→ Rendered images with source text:
· · · · · · ·
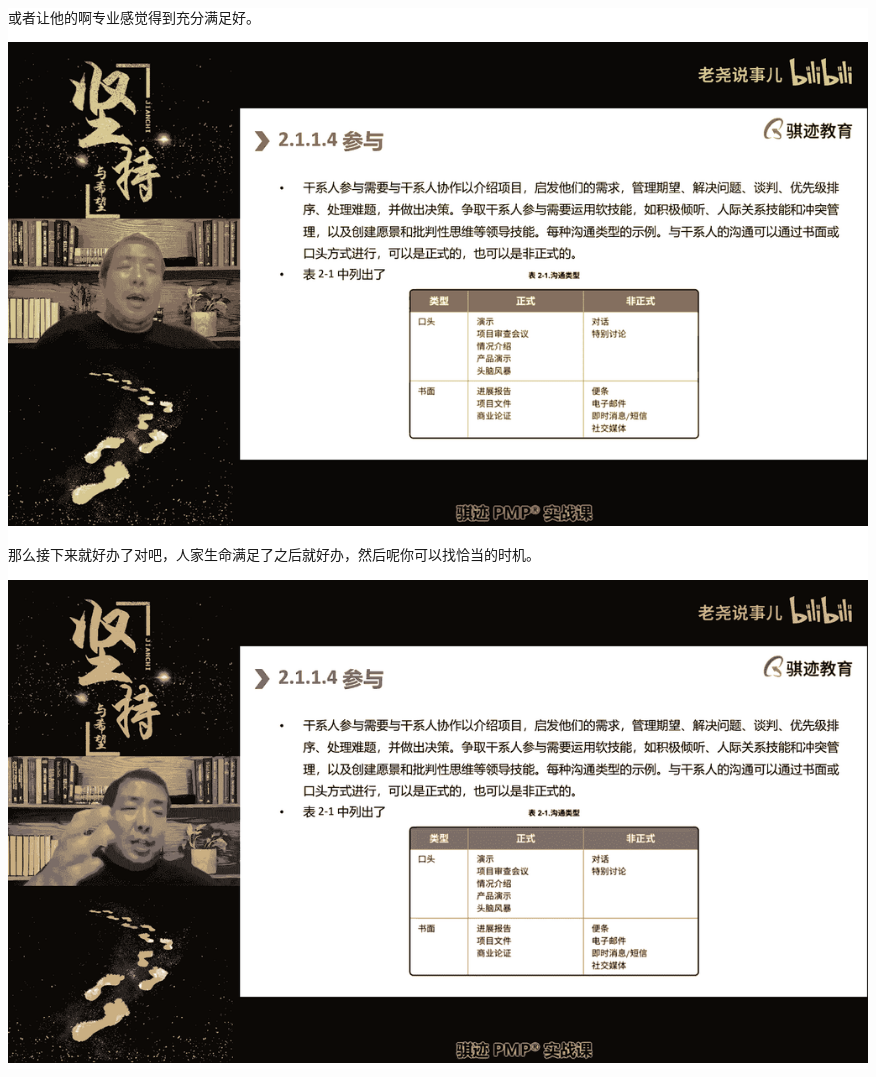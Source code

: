或者让他的啊专业感觉得到充分满足好。

![](img/ca4a07620c683fedda75908fa088bcf2_320.png)

那么接下来就好办了对吧，人家生命满足了之后就好办，然后呢你可以找恰当的时机。

![](img/ca4a07620c683fedda75908fa088bcf2_322.png)
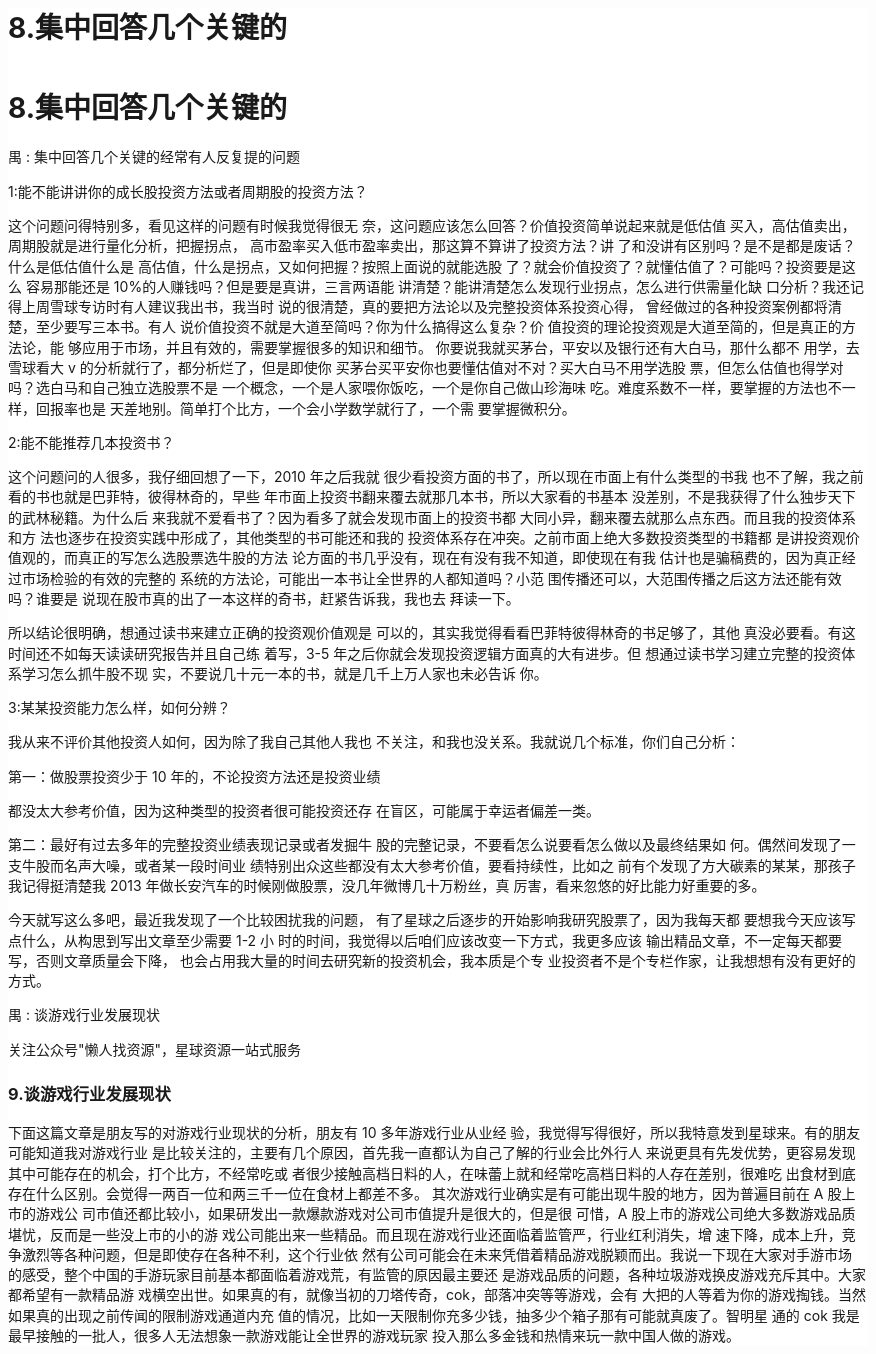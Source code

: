 # 8.集中回答几个关键的

# 8.集中回答几个关键的

禺 : 集中回答几个关键的经常有人反复提的问题

1:能不能讲讲你的成长股投资方法或者周期股的投资方法？

这个问题问得特别多，看见这样的问题有时候我觉得很无 奈，这问题应该怎么回答？价值投资简单说起来就是低估值 买入，高估值卖出，周期股就是进行量化分析，把握拐点， 高市盈率买入低市盈率卖出，那这算不算讲了投资方法？讲 了和没讲有区别吗？是不是都是废话？什么是低估值什么是 高估值，什么是拐点，又如何把握？按照上面说的就能选股 了？就会价值投资了？就懂估值了？可能吗？投资要是这么 容易那能还是 10%的人赚钱吗？但是要是真讲，三言两语能 讲清楚？能讲清楚怎么发现行业拐点，怎么进行供需量化缺 口分析？我还记得上周雪球专访时有人建议我出书，我当时 说的很清楚，真的要把方法论以及完整投资体系投资心得， 曾经做过的各种投资案例都将清楚，至少要写三本书。有人 说价值投资不就是大道至简吗？你为什么搞得这么复杂？价 值投资的理论投资观是大道至简的，但是真正的方法论，能 够应用于市场，并且有效的，需要掌握很多的知识和细节。 你要说我就买茅台，平安以及银行还有大白马，那什么都不 用学，去雪球看大 v 的分析就行了，都分析烂了，但是即使你 买茅台买平安你也要懂估值对不对？买大白马不用学选股 票，但怎么估值也得学对吗？选白马和自己独立选股票不是 一个概念，一个是人家喂你饭吃，一个是你自己做山珍海味 吃。难度系数不一样，要掌握的方法也不一样，回报率也是 天差地别。简单打个比方，一个会小学数学就行了，一个需 要掌握微积分。

2:能不能推荐几本投资书？

这个问题问的人很多，我仔细回想了一下，2010 年之后我就 很少看投资方面的书了，所以现在市面上有什么类型的书我 也不了解，我之前看的书也就是巴菲特，彼得林奇的，早些 年市面上投资书翻来覆去就那几本书，所以大家看的书基本 没差别，不是我获得了什么独步天下的武林秘籍。为什么后 来我就不爱看书了？因为看多了就会发现市面上的投资书都 大同小异，翻来覆去就那么点东西。而且我的投资体系和方 法也逐步在投资实践中形成了，其他类型的书可能还和我的 投资体系存在冲突。之前市面上绝大多数投资类型的书籍都 是讲投资观价值观的，而真正的写怎么选股票选牛股的方法 论方面的书几乎没有，现在有没有我不知道，即使现在有我 估计也是骗稿费的，因为真正经过市场检验的有效的完整的 系统的方法论，可能出一本书让全世界的人都知道吗？小范 围传播还可以，大范围传播之后这方法还能有效吗？谁要是 说现在股市真的出了一本这样的奇书，赶紧告诉我，我也去 拜读一下。

所以结论很明确，想通过读书来建立正确的投资观价值观是 可以的，其实我觉得看看巴菲特彼得林奇的书足够了，其他 真没必要看。有这时间还不如每天读读研究报告并且自己练 着写，3-5 年之后你就会发现投资逻辑方面真的大有进步。但 想通过读书学习建立完整的投资体系学习怎么抓牛股不现 实，不要说几十元一本的书，就是几千上万人家也未必告诉 你。

3:某某投资能力怎么样，如何分辨？

我从来不评价其他投资人如何，因为除了我自己其他人我也 不关注，和我也没关系。我就说几个标准，你们自己分析：

第一：做股票投资少于 10 年的，不论投资方法还是投资业绩

都没太大参考价值，因为这种类型的投资者很可能投资还存 在盲区，可能属于幸运者偏差一类。

第二：最好有过去多年的完整投资业绩表现记录或者发掘牛 股的完整记录，不要看怎么说要看怎么做以及最终结果如 何。偶然间发现了一支牛股而名声大噪，或者某一段时间业 绩特别出众这些都没有太大参考价值，要看持续性，比如之 前有个发现了方大碳素的某某，那孩子我记得挺清楚我 2013 年做长安汽车的时候刚做股票，没几年微博几十万粉丝，真 厉害，看来忽悠的好比能力好重要的多。

今天就写这么多吧，最近我发现了一个比较困扰我的问题， 有了星球之后逐步的开始影响我研究股票了，因为我每天都 要想我今天应该写点什么，从构思到写出文章至少需要 1-2 小 时的时间，我觉得以后咱们应该改变一下方式，我更多应该 输出精品文章，不一定每天都要写，否则文章质量会下降， 也会占用我大量的时间去研究新的投资机会，我本质是个专 业投资者不是个专栏作家，让我想想有没有更好的方式。

禺 : 谈游戏行业发展现状

关注公众号"懒人找资源"，星球资源一站式服务

### 9.谈游戏行业发展现状

下面这篇文章是朋友写的对游戏行业现状的分析，朋友有 10 多年游戏行业从业经 验，我觉得写得很好，所以我特意发到星球来。有的朋友可能知道我对游戏行业 是比较关注的，主要有几个原因，首先我一直都认为自己了解的行业会比外行人 来说更具有先发优势，更容易发现其中可能存在的机会，打个比方，不经常吃或 者很少接触高档日料的人，在味蕾上就和经常吃高档日料的人存在差别，很难吃 出食材到底存在什么区别。会觉得一两百一位和两三千一位在食材上都差不多。 其次游戏行业确实是有可能出现牛股的地方，因为普遍目前在 A 股上市的游戏公 司市值还都比较小，如果研发出一款爆款游戏对公司市值提升是很大的，但是很 可惜，A 股上市的游戏公司绝大多数游戏品质堪忧，反而是一些没上市的小的游 戏公司能出来一些精品。而且现在游戏行业还面临着监管严，行业红利消失，增 速下降，成本上升，竞争激烈等各种问题，但是即使存在各种不利，这个行业依 然有公司可能会在未来凭借着精品游戏脱颖而出。我说一下现在大家对手游市场 的感受，整个中国的手游玩家目前基本都面临着游戏荒，有监管的原因最主要还 是游戏品质的问题，各种垃圾游戏换皮游戏充斥其中。大家都希望有一款精品游 戏横空出世。如果真的有，就像当初的刀塔传奇，cok，部落冲突等等游戏，会有 大把的人等着为你的游戏掏钱。当然如果真的出现之前传闻的限制游戏通道内充 值的情况，比如一天限制你充多少钱，抽多少个箱子那有可能就真废了。智明星 通的 cok 我是最早接触的一批人，很多人无法想象一款游戏能让全世界的游戏玩家 投入那么多金钱和热情来玩一款中国人做的游戏。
· · · · · · ·
→ TASK DESCRIPTION:
Send back an exact copy of only the lines from the line with "2:能不能推荐几本投资书？" up to and including the line with "都没太大参考价值，因为这种类" in the data above.

→ ANSWER SPACE:
2:能不能推荐几本投资书？

这个问题问的人很多，我仔细回想了一下，2010 年之后我就 很少看投资方面的书了，所以现在市面上有什么类型的书我 也不了解，我之前看的书也就是巴菲特，彼得林奇的，早些 年市面上投资书翻来覆去就那几本书，所以大家看的书基本 没差别，不是我获得了什么独步天下的武林秘籍。为什么后 来我就不爱看书了？因为看多了就会发现市面上的投资书都 大同小异，翻来覆去就那么点东西。而且我的投资体系和方 法也逐步在投资实践中形成了，其他类型的书可能还和我的 投资体系存在冲突。之前市面上绝大多数投资类型的书籍都 是讲投资观价值观的，而真正的写怎么选股票选牛股的方法 论方面的书几乎没有，现在有没有我不知道，即使现在有我 估计也是骗稿费的，因为真正经过市场检验的有效的完整的 系统的方法论，可能出一本书让全世界的人都知道吗？小范 围传播还可以，大范围传播之后这方法还能有效吗？谁要是 说现在股市真的出了一本这样的奇书，赶紧告诉我，我也去 拜读一下。

所以结论很明确，想通过读书来建立正确的投资观价值观是 可以的，其实我觉得看看巴菲特彼得林奇的书足够了，其他 真没必要看。有这时间还不如每天读读研究报告并且自己练 着写，3-5 年之后你就会发现投资逻辑方面真的大有进步。但 想通过读书学习建立完整的投资体系学习怎么抓牛股不现 实，不要说几十元一本的书，就是几千上万人家也未必告诉 你。

3:某某投资能力怎么样，如何分辨？

我从来不评价其他投资人如何，因为除了我自己其他人我也 不关注，和我也没关系。我就说几个标准，你们自己分析：

第一：做股票投资少于 10 年的，不论投资方法还是投资业绩

都没太大参考价值，因为这种类型的投资者很可能投资还存 在盲区，可能属于幸运者偏差一类。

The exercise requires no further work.